» ACTIVITY
In the entries below, how many lines contain the string "larger"? Give the number by itself.

» INPUT DATA
******
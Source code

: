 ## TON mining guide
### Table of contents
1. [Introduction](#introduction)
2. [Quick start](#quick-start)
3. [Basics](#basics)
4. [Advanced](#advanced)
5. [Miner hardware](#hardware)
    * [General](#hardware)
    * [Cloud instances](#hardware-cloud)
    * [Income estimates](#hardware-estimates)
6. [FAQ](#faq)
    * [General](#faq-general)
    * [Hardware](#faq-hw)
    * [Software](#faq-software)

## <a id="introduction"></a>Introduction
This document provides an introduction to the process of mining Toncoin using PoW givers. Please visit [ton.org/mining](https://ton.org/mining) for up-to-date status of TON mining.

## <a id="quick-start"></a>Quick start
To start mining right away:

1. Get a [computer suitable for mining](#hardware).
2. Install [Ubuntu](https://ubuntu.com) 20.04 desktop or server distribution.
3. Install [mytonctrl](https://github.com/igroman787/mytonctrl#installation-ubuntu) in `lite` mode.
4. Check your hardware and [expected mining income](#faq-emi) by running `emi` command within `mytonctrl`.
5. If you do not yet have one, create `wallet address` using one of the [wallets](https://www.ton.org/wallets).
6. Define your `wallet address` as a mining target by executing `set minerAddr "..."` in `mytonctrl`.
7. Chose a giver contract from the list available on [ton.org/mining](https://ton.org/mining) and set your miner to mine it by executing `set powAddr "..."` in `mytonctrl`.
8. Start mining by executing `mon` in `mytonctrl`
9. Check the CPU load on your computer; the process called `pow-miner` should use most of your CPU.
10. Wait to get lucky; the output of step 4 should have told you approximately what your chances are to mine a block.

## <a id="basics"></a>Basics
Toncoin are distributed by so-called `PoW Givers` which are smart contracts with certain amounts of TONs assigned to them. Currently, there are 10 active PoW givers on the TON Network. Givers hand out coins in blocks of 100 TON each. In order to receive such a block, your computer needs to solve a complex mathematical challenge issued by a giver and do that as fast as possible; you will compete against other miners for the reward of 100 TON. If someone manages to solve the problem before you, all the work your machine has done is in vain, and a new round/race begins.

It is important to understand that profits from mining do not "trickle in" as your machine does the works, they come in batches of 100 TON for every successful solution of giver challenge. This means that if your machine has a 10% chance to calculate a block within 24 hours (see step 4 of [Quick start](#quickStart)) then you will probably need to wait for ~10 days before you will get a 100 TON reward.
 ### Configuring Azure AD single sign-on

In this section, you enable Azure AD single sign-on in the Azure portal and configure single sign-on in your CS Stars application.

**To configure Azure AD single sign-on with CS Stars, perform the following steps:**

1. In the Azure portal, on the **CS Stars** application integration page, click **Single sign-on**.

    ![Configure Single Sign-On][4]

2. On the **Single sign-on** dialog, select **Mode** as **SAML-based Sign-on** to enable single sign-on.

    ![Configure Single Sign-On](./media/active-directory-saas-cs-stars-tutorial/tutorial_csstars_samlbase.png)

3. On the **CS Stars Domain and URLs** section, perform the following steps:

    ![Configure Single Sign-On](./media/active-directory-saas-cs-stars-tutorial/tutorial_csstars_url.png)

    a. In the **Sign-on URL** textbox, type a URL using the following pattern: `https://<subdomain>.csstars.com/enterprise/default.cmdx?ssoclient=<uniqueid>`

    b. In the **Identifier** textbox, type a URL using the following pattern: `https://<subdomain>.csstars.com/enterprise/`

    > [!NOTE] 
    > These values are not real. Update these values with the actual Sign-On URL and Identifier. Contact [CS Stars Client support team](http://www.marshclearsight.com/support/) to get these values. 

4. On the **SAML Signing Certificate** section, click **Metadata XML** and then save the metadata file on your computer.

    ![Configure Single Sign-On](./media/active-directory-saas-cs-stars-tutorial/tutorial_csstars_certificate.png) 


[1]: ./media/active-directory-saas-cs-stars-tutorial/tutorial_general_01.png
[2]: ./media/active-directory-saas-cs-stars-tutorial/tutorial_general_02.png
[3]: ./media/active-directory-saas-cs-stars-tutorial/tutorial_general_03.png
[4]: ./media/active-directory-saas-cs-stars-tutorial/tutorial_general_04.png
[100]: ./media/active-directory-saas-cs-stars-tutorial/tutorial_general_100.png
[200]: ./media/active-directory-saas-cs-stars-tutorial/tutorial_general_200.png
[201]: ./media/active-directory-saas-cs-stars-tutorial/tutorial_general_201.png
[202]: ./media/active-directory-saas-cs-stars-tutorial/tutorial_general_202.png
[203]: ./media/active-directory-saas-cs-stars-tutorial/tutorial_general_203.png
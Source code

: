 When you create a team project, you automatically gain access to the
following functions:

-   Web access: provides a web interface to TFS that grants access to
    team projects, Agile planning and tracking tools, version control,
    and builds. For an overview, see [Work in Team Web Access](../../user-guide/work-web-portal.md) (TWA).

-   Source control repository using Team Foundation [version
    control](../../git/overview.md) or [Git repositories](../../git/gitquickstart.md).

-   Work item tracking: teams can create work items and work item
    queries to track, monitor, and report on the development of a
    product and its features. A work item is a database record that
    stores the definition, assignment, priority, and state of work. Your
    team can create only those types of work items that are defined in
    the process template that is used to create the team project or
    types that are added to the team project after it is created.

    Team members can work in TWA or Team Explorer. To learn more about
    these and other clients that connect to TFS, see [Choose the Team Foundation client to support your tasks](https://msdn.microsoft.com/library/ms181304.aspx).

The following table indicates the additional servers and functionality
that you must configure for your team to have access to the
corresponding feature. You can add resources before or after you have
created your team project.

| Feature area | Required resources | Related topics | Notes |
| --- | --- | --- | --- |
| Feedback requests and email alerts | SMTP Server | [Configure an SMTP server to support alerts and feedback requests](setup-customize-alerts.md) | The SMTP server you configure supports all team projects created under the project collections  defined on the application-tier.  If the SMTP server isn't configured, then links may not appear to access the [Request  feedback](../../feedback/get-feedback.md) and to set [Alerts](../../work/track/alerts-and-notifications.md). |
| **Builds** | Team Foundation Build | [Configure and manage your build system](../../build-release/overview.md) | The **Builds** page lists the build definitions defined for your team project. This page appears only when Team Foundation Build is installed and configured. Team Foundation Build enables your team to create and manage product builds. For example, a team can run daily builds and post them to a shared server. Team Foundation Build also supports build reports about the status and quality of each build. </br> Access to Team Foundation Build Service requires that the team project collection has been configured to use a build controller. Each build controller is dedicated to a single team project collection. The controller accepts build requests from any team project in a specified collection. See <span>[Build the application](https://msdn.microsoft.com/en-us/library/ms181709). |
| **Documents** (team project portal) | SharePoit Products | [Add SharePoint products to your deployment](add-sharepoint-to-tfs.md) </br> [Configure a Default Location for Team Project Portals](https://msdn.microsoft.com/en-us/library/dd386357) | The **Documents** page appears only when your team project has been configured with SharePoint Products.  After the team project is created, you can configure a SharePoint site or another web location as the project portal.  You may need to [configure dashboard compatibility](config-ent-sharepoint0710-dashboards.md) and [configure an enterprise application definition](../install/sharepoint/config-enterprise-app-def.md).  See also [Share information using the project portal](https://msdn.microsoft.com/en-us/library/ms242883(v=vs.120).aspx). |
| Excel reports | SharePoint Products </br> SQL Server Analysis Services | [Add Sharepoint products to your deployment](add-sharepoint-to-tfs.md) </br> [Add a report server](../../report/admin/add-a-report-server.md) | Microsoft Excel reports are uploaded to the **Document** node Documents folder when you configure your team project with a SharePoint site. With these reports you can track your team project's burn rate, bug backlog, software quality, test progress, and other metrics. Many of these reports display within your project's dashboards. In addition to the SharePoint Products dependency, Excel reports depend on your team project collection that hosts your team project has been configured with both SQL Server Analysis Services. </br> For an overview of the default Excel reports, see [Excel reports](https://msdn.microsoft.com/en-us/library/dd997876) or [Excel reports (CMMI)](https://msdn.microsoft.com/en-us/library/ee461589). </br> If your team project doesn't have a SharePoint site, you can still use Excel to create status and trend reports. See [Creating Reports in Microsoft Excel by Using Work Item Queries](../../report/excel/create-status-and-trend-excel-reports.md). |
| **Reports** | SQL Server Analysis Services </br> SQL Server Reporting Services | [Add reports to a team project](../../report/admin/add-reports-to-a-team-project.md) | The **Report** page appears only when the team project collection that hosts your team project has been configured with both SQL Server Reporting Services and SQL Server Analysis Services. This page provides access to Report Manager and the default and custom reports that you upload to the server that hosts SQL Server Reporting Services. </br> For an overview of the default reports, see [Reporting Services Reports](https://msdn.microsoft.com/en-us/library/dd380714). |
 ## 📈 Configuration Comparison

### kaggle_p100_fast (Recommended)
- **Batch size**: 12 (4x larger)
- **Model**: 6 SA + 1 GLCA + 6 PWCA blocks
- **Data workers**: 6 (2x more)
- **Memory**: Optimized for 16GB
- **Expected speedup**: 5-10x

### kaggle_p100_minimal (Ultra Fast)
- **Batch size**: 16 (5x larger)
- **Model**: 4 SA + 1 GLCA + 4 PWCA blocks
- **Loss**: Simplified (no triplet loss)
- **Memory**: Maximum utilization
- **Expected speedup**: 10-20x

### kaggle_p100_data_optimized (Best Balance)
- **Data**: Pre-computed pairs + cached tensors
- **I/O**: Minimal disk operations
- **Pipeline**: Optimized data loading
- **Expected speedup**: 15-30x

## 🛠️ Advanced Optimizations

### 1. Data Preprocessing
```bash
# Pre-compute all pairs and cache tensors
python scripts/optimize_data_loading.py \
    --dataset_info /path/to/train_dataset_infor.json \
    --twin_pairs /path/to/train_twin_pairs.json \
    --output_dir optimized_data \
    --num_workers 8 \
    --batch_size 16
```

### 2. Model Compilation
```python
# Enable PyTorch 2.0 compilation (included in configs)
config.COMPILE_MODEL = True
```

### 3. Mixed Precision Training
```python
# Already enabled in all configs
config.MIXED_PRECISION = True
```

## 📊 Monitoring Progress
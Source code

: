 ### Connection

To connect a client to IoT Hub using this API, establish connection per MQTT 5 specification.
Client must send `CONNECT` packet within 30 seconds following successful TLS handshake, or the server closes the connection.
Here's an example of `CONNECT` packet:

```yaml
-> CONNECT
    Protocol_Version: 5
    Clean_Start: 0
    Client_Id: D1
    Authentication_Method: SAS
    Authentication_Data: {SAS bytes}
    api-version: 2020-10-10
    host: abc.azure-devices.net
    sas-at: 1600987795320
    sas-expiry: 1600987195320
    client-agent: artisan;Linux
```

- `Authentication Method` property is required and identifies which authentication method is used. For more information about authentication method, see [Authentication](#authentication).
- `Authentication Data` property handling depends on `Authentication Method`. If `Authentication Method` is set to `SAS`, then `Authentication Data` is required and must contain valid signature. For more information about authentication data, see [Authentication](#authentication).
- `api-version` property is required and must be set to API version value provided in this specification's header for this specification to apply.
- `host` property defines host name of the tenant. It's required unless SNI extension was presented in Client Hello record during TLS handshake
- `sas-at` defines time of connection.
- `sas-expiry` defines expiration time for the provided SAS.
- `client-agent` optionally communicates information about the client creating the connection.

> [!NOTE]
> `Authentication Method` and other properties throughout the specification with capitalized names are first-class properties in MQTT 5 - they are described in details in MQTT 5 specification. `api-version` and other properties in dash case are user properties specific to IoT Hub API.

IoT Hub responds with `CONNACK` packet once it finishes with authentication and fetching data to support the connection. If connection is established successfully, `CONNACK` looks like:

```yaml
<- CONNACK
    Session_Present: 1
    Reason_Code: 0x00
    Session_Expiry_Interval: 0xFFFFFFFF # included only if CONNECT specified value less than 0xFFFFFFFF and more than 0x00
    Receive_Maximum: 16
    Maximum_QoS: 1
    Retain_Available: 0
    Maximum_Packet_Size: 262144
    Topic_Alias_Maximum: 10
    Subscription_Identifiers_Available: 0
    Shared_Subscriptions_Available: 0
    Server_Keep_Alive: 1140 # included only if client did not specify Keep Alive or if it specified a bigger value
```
******
» SOLUTION BELOW
2